Stanovnik, Moškon, and Mraz (2024)
- ILP to solve the problem for more \((k, \sigma)\) pairs.
Frith, Shaw, and Spouge (2022)
- Test various word-sets for their sparsity and specificity.
Golan and Shur (2024)
- The random minimizer has density just below \(2/(w+1)\) when \(k>w\) and \(w\) is sufficiently large.
- \(O(w^2)\) method to compute the exact density of random minimizer.
- The \(2/j\) and \(1/j\) fractions were observed before in (Marçais et al. 2017)
Kille et al. (2024)
- Lower bound on density of \(\frac1{w+k}\lceil\frac{w+k}w\rceil\).
- Tighter version by counting pure cycles of all lengths.
- Instead of \(k\), can also use the bound for \(k’\geq k\) with \(k\equiv 1\pmod w\).
Zheng, Kingsford, and Marçais (2021a)
- UHS-minimizer compatibility; remaining path length \(L \leq \ell\)
- \(d \leq |U|/\sigma^k\).
- Mentions decycling set of Mykkeltveit (1972)
- Theorem 2: Forward sampling scheme with density \(O(\ln(w) / w)\) (where \(k\) is small/constant), and a corresponding UHS.
- selection scheme: selects positions rather than kmers, i.e., \(k=1\).
- Assumes \(w\to\infty\), so anyway \(k=O(1)\) or \(k=1\) are kinda equivalent.
- Theorem 1: local scheme implies $(2w-1)$-UHS, forward scheme implies $(w+1)$-UHS.
- Theorem 3: Gives an upper and lower bound on the remaining path length of the Mykkeltveit set: it’s between \(c_1\cdot w^2\) and \(c_2\cdot w^3\).
- Local schemes: \(w-1\) ’looking back’ context for \(2w+k-2\) total context size.
- The charged contexts are a UHS.
- \(O(\ln(w)/w)\) forward scheme construction:
- Definition 2 / Lemma 2: The set of words that either start with \(0^d\) or do not contain \(0^d\) at all is a UHS. Set \(d = \log_\sigma(w /\ln w)-1\). This has longest remaining path length \(w-d\).
- Then a long proof that the relative size is \(O(\ln(w) / w)\).
- (In hindsight: this is a variant of picking the smallest substring, as long as it is sufficiently small.)
- Questions:
- We can go from a scheme \(f\) to a UHS. Can we also go back?

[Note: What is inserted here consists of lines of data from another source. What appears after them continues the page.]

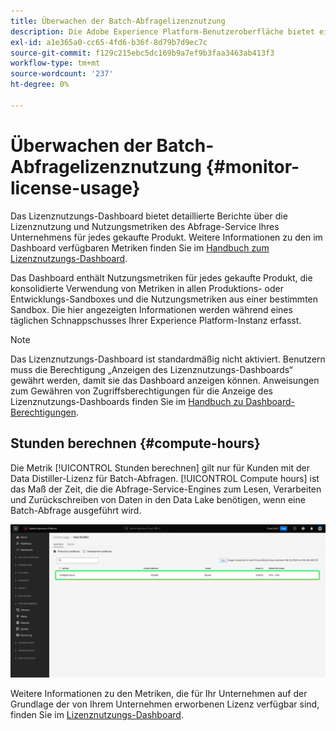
 ```yaml
---
title: Überwachen der Batch-Abfragelizenznutzung
description: Die Adobe Experience Platform-Benutzeroberfläche bietet ein Dashboard, über das Sie wichtige Informationen zur Datennutzung von Distiller-Lizenzen Ihres Unternehmens anzeigen können.
exl-id: a1e365a0-cc65-4fd6-b36f-8d79b7d9ec7c
source-git-commit: f129c215ebc5dc169b9a7ef9b3faa3463ab413f3
workflow-type: tm+mt
source-wordcount: '237'
ht-degree: 0%

---
```


# Überwachen der Batch-Abfragelizenznutzung {#monitor-license-usage}

Das Lizenznutzungs-Dashboard bietet detaillierte Berichte über die Lizenznutzung und Nutzungsmetriken des Abfrage-Service Ihres Unternehmens für jedes gekaufte Produkt. Weitere Informationen zu den im Dashboard verfügbaren Metriken finden Sie im [Handbuch zum Lizenznutzungs-Dashboard](../../dashboards/guides/license-usage.md#available-metrics).

Das Dashboard enthält Nutzungsmetriken für jedes gekaufte Produkt, die konsolidierte Verwendung von Metriken in allen Produktions- oder Entwicklungs-Sandboxes und die Nutzungsmetriken aus einer bestimmten Sandbox. Die hier angezeigten Informationen werden während eines täglichen Schnappschusses Ihrer Experience Platform-Instanz erfasst.

>[!NOTE]
>
>Das Lizenznutzungs-Dashboard ist standardmäßig nicht aktiviert. Benutzern muss die Berechtigung „Anzeigen des Lizenznutzungs-Dashboards“ gewährt werden, damit sie das Dashboard anzeigen können. Anweisungen zum Gewähren von Zugriffsberechtigungen für die Anzeige des Lizenznutzungs-Dashboards finden Sie im [Handbuch zu Dashboard-Berechtigungen](../../dashboards/permissions.md).

## Stunden berechnen {#compute-hours}

Die Metrik [!UICONTROL Stunden berechnen] gilt nur für Kunden mit der Data Distiller-Lizenz für Batch-Abfragen. [!UICONTROL Compute hours] ist das Maß der Zeit, die die Abfrage-Service-Engines zum Lesen, Verarbeiten und Zurückschreiben von Daten in den Data Lake benötigen, wenn eine Batch-Abfrage ausgeführt wird.

![Das Lizenznutzungs-Dashboard mit hervorgehobener Metrik „Stunden berechnen“.](../images/data-distiller/compute-hours.png)

Weitere Informationen zu den Metriken, die für Ihr Unternehmen auf der Grundlage der von Ihrem Unternehmen erworbenen Lizenz verfügbar sind, finden Sie im [Lizenznutzungs-Dashboard](../../dashboards/guides/license-usage.md).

- Does a perfect selection scheme exist?
Zheng, Kingsford, and Marçais (2020)
- For \(w\to\infty\), minimizer schemes can be optimal (have density \(O(1/w)\)) if and only if \(k \geq \log_\sigma(w) - O(1)\). In fact, the lexicographic minimizer is optimal.
- When \(k\geq (3+\varepsilon)\log_\sigma(w)\), the random minimizer has expected density \(2/(w+1)+o(1/w)\), fixing the proof by (Schleimer, Wilkerson, and Aiken 2003).

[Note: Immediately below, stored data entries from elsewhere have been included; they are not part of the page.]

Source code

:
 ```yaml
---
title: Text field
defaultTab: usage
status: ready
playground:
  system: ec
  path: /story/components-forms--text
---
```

- When \(\varepsilon>0\) and \(k>(3+\varepsilon)\log_\sigma w\), the probability
of duplicate k-mers in a window is \(o(1/w)\).
- TODO: Hypothesis: the \(3\) could also be a \(2\), or actually even a \(1\)?
- turn charged contexts of a minimizer scheme into a $(w+k)$-UHS.
- Relative size of UHS is upper bound on density of compatible minimizer.
- Order k-mers by their frequency in the dataset.
2.1 Questions
Main question: What is the lowest possible density for given \((k, w)\)?
The first questions:
- What is a scheme
This question is then approached from two sides:
- Lower bounds on density for \((k,w,\sigma)\)?
- Tight lower bounds for some parameters?
- Tight lower bounds, asymptotic in parameters (e.g., \(\sigma\to\infty\))?
- Can we make tight lower bounds for all practical parameters?
- If not, can we understand why the best schemes found (using ILP) do not reach know bounds?
And:
- What is the empirical density of existing schemes?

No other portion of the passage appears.